St. Martha's readies for expansion in downtown Bethany

St. Martha’s Episcopal Church in Bethany Beach will be getting a makeover soon, with demolition of their 1,200-square-foot vicarage and its replacement with a 5,400-square-foot social hall, kitchen, nursery and offices.

The Rev. Mary L. Allen, rector at the church, explained that St. Martha’s — which purchased the six lots it sits on in 1940 — started that year as a summer chapel. The vicarage, an attached building to the east, was built to house the priest in charge of missions, and for clergy that would come in the summer.

Since, over the years, there was not as much need for housing for summer clergy, the vicarage wasn’t as readily renovated as the main sanctuary was. It was used for office space and 12-step-program meetings, which meet there every day, as well as other mission-type activities the church was involved in.

Then, a few years ago, the church found mold inside. Allen, who came to St. Martha’s about a year ago, said that affected the church being able to hold those meetings and have office space and a kitchen and hall in the vicarage space.

“I arrived about a year ago, and they had already planned a renovation but were still using that part of the building for Sunday-school and meetings. We found out the mold was un-remediable and that we couldn’t fix it.”

Dan Boebel, the new building chairman at St. Martha’s, said they plan on tearing down the old vicarage and replacing it a larger building that will hold offices, the nursery, the social hall and a kitchen. Allen said that will alleviate a lot of the cramped quarters they are dealing with now, with everything from 12-step meetings to offices now housed in the sanctuary.

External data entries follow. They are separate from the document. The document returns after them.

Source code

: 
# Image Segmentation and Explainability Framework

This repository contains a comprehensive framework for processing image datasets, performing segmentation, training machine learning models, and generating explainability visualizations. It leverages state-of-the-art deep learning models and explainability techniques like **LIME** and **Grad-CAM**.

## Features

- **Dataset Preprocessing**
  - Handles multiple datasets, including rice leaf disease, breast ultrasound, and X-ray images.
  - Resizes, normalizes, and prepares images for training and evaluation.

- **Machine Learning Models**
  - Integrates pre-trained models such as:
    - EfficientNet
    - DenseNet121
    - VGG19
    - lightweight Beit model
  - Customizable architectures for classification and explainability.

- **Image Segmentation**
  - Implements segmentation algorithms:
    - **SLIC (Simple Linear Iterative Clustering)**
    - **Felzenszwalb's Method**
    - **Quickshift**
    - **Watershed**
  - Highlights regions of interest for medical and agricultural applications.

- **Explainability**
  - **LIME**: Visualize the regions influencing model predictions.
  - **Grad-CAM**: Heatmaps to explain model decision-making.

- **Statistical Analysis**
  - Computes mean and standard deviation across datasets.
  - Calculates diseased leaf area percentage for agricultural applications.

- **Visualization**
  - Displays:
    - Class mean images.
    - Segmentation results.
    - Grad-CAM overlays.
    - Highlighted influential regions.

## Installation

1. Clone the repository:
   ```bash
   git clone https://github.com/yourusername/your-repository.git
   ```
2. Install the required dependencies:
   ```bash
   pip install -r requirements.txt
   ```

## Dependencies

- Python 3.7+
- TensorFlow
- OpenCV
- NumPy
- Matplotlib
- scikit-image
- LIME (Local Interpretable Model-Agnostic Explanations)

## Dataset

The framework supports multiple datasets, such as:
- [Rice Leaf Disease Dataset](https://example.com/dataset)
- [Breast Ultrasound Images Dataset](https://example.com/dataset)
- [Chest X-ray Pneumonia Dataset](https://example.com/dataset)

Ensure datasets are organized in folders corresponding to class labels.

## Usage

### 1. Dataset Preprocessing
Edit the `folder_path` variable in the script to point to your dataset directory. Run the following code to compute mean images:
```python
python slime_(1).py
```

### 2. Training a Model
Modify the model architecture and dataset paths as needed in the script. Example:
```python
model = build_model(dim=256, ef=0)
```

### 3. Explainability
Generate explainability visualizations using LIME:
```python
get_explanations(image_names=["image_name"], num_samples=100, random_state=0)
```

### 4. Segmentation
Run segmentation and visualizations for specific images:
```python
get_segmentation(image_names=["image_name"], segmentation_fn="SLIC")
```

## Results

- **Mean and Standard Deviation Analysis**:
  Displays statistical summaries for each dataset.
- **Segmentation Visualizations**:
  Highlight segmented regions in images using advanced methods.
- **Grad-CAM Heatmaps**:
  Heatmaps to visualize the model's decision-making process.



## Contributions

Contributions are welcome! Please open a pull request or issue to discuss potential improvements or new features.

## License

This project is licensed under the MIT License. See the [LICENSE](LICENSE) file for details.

“Anything we want to do now, we have to move furniture, push chairs around, put tables up, etc. We are jockeying, trying to share space.”

While the building on the east side is demolished and re-built, the rest of the sanctuary will be sealed off. Allen said that, in the end, they will have a little bigger footprint but will still have parking. Boebel said the parking will be “at least as much as we have now.”

After electrical elements are moved, they will be able to start demolition. They have their hopes set on January.

“We are keeping our fingers crossed for right after the first of the year,” said Boebel, noting that Miken Builders is the general contractor for the project.

After that, they will be able to build their replacement addition, with hopes of having it completed sometime this summer.